> [EXERCISE PROMPT]
In the records below, find each line containing the word "KeywordTok" and copy it.

> [Source texts of formatted documents]
◇ ◇ ◇
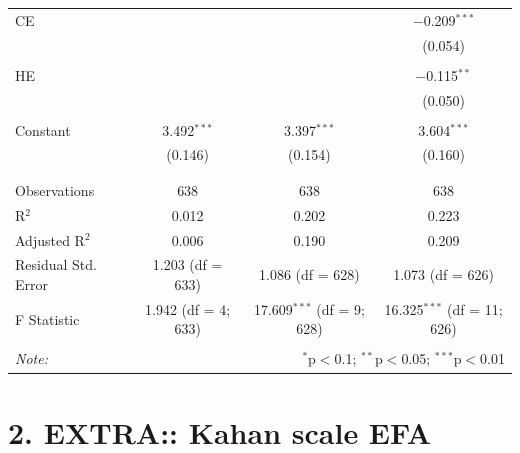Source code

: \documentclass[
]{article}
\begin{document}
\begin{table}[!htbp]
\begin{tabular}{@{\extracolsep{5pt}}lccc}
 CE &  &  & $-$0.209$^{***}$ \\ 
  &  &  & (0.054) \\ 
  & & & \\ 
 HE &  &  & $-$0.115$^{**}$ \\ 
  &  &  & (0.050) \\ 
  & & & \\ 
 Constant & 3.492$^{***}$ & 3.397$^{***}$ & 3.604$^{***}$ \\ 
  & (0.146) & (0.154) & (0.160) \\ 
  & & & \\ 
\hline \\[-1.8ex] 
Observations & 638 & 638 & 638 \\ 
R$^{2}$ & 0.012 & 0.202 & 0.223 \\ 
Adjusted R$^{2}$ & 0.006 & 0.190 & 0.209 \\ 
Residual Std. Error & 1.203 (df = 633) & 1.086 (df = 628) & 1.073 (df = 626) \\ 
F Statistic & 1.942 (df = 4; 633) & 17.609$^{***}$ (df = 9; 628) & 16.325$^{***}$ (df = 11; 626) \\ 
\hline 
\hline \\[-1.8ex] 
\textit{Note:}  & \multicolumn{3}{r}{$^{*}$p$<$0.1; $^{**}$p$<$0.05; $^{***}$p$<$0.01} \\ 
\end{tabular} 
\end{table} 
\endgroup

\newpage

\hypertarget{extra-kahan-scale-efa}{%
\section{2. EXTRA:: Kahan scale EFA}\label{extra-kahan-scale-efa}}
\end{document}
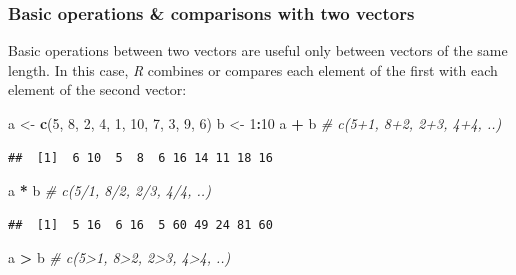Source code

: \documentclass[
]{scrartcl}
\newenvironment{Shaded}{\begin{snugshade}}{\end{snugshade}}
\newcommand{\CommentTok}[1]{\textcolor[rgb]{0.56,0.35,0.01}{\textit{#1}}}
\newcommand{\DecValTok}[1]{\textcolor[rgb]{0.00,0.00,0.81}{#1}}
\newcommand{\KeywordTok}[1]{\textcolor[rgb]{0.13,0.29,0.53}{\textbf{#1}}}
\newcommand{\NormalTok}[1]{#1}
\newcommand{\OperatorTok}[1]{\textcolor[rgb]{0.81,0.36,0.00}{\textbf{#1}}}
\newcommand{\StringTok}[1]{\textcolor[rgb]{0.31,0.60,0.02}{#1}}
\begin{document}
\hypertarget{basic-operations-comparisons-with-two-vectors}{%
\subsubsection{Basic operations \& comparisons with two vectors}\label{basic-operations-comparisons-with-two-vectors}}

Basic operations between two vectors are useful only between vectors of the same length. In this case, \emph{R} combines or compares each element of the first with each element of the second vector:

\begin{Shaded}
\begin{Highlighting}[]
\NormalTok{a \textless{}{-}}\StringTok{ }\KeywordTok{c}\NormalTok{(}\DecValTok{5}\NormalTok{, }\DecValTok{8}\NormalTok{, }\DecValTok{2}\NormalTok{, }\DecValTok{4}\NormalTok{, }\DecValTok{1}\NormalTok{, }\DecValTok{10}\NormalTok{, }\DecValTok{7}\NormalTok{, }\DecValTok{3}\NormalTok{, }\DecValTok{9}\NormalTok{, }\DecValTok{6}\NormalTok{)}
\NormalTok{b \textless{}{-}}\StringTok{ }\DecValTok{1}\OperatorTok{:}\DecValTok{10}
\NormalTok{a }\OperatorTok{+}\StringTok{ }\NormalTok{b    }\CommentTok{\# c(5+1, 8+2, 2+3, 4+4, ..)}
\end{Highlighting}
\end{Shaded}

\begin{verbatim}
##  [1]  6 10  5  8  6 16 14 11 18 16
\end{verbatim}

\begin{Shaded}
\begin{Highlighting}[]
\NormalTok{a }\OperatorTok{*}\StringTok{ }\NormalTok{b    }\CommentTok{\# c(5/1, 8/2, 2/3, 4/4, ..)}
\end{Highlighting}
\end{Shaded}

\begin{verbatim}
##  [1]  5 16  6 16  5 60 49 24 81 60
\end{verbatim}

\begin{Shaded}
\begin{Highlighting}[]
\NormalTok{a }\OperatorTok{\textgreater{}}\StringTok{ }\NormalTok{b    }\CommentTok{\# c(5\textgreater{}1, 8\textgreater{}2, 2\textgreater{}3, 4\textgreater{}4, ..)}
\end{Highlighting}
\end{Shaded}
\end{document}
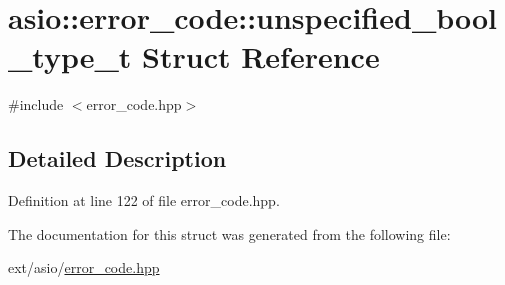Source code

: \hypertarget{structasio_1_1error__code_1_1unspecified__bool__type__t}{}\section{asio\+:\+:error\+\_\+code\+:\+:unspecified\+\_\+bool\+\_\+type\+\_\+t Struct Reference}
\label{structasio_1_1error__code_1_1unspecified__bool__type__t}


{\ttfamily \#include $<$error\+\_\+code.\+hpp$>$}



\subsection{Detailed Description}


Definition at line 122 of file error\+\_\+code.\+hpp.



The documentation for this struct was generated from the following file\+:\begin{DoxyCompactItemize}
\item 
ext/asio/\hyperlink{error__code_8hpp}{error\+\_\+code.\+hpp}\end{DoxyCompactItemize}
◇ ◇ ◇
> [SOLUTION TO THIS EXERCISE]
\newcommand{\KeywordTok}[1]{\textcolor[rgb]{0.13,0.29,0.53}{\textbf{#1}}}
\NormalTok{a \textless{}{-}}\StringTok{ }\KeywordTok{c}\NormalTok{(}\DecValTok{5}\NormalTok{, }\DecValTok{8}\NormalTok{, }\DecValTok{2}\NormalTok{, }\DecValTok{4}\NormalTok{, }\DecValTok{1}\NormalTok{, }\DecValTok{10}\NormalTok{, }\DecValTok{7}\NormalTok{, }\DecValTok{3}\NormalTok{, }\DecValTok{9}\NormalTok{, }\DecValTok{6}\NormalTok{)}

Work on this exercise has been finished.